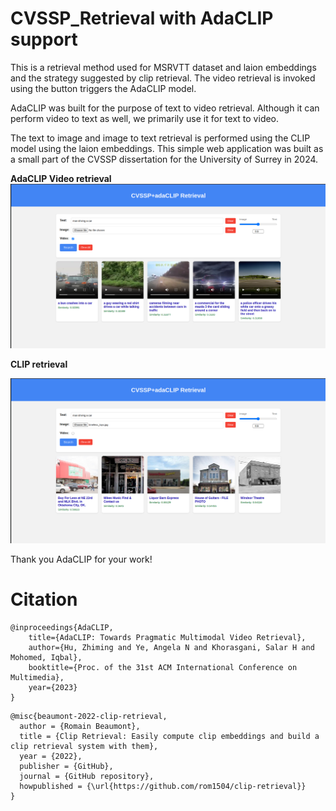 # CVSSP_Retrieval with AdaCLIP support

This is a retrieval method used for MSRVTT dataset and laion embeddings and the strategy suggested by clip retrieval. The video retrieval is invoked using the button triggers the AdaCLIP model.

AdaCLIP was built for the purpose of text to video retrieval. Although it can perform video to text as well, we primarily use it for text to video.

The text to image and image to text retrieval is performed using the CLIP model using the laion embeddings.
This simple web application was built as a small part of the CVSSP dissertation for the University of Surrey in 2024.

**AdaCLIP Video retrieval**
![Features Image](frontend.png)

**CLIP retrieval**

![Features Image](frontend_image.png)

Thank you AdaCLIP for your work!

# Citation
```
@inproceedings{AdaCLIP,
    title={AdaCLIP: Towards Pragmatic Multimodal Video Retrieval},
    author={Hu, Zhiming and Ye, Angela N and Khorasgani, Salar H and Mohomed, Iqbal},
    booktitle={Proc. of the 31st ACM International Conference on Multimedia},
    year={2023}
}
```
```
@misc{beaumont-2022-clip-retrieval,
  author = {Romain Beaumont},
  title = {Clip Retrieval: Easily compute clip embeddings and build a clip retrieval system with them},
  year = {2022},
  publisher = {GitHub},
  journal = {GitHub repository},
  howpublished = {\url{https://github.com/rom1504/clip-retrieval}}
}
```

WHAT TO WORK ON: Although the entries contain pictures, reproduce only the rest, exactly as written.

EXERCISE ANSWER:
 # CVSSP_Retrieval with AdaCLIP support

This is a retrieval method used for MSRVTT dataset and laion embeddings and the strategy suggested by clip retrieval. The video retrieval is invoked using the button triggers the AdaCLIP model.

AdaCLIP was built for the purpose of text to video retrieval. Although it can perform video to text as well, we primarily use it for text to video.

The text to image and image to text retrieval is performed using the CLIP model using the laion embeddings.
This simple web application was built as a small part of the CVSSP dissertation for the University of Surrey in 2024.

**AdaCLIP Video retrieval**
![Features Image](frontend.png)

**CLIP retrieval**

![Features Image](frontend_image.png)

Thank you AdaCLIP for your work!

# Citation
```
@inproceedings{AdaCLIP,
    title={AdaCLIP: Towards Pragmatic Multimodal Video Retrieval},
    author={Hu, Zhiming and Ye, Angela N and Khorasgani, Salar H and Mohomed, Iqbal},
    booktitle={Proc. of the 31st ACM International Conference on Multimedia},
    year={2023}
}
```
```
@misc{beaumont-2022-clip-retrieval,
  author = {Romain Beaumont},
  title = {Clip Retrieval: Easily compute clip embeddings and build a clip retrieval system with them},
  year = {2022},
  publisher = {GitHub},
  journal = {GitHub repository},
  howpublished = {\url{https://github.com/rom1504/clip-retrieval}}
}
```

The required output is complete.